▸ Task details:
If a line in the entries contains the word "texttt", list it.

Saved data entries
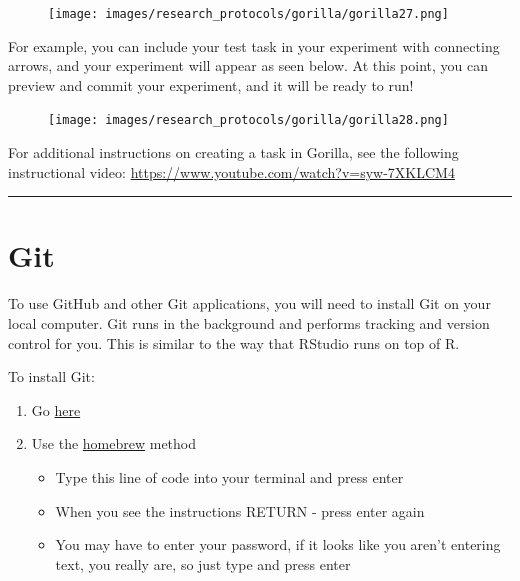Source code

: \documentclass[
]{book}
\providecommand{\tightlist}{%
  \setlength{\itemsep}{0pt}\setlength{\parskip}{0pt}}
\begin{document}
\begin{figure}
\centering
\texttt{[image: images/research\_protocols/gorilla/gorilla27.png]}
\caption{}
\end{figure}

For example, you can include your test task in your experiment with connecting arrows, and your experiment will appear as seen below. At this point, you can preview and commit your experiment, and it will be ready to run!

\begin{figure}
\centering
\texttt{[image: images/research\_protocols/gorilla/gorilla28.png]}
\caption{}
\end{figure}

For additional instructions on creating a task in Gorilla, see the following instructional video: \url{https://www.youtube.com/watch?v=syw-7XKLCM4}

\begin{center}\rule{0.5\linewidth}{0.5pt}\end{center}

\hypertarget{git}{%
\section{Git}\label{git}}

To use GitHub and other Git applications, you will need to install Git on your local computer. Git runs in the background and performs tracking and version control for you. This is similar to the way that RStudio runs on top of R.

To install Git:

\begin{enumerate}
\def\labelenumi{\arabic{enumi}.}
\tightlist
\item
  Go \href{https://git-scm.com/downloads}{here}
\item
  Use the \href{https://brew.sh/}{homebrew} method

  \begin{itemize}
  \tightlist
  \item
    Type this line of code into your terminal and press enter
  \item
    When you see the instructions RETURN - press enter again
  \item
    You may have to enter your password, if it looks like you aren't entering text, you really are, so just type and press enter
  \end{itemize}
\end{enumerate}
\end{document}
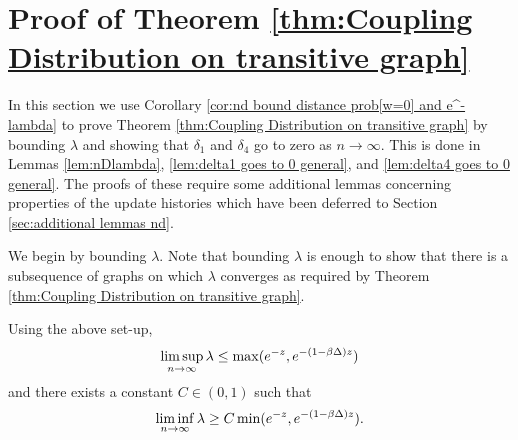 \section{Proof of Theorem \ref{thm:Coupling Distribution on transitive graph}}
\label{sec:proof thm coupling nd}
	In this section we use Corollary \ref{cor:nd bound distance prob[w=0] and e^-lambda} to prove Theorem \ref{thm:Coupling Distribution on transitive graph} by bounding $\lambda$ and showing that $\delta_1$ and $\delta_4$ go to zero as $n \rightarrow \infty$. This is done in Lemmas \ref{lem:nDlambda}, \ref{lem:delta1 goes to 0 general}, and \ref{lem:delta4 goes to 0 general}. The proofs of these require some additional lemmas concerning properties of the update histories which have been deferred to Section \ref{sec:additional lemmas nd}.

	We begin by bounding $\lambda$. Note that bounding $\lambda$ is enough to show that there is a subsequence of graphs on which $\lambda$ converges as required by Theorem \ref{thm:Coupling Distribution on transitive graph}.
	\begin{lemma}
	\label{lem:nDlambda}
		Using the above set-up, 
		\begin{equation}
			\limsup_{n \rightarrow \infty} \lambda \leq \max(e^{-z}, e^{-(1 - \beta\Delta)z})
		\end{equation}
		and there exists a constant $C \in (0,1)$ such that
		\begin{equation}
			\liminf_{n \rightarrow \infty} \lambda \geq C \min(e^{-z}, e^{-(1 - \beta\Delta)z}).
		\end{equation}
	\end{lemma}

▸ Reply to the task:
\texttt{[image: images/research\_protocols/gorilla/gorilla27.png]}
\texttt{[image: images/research\_protocols/gorilla/gorilla28.png]}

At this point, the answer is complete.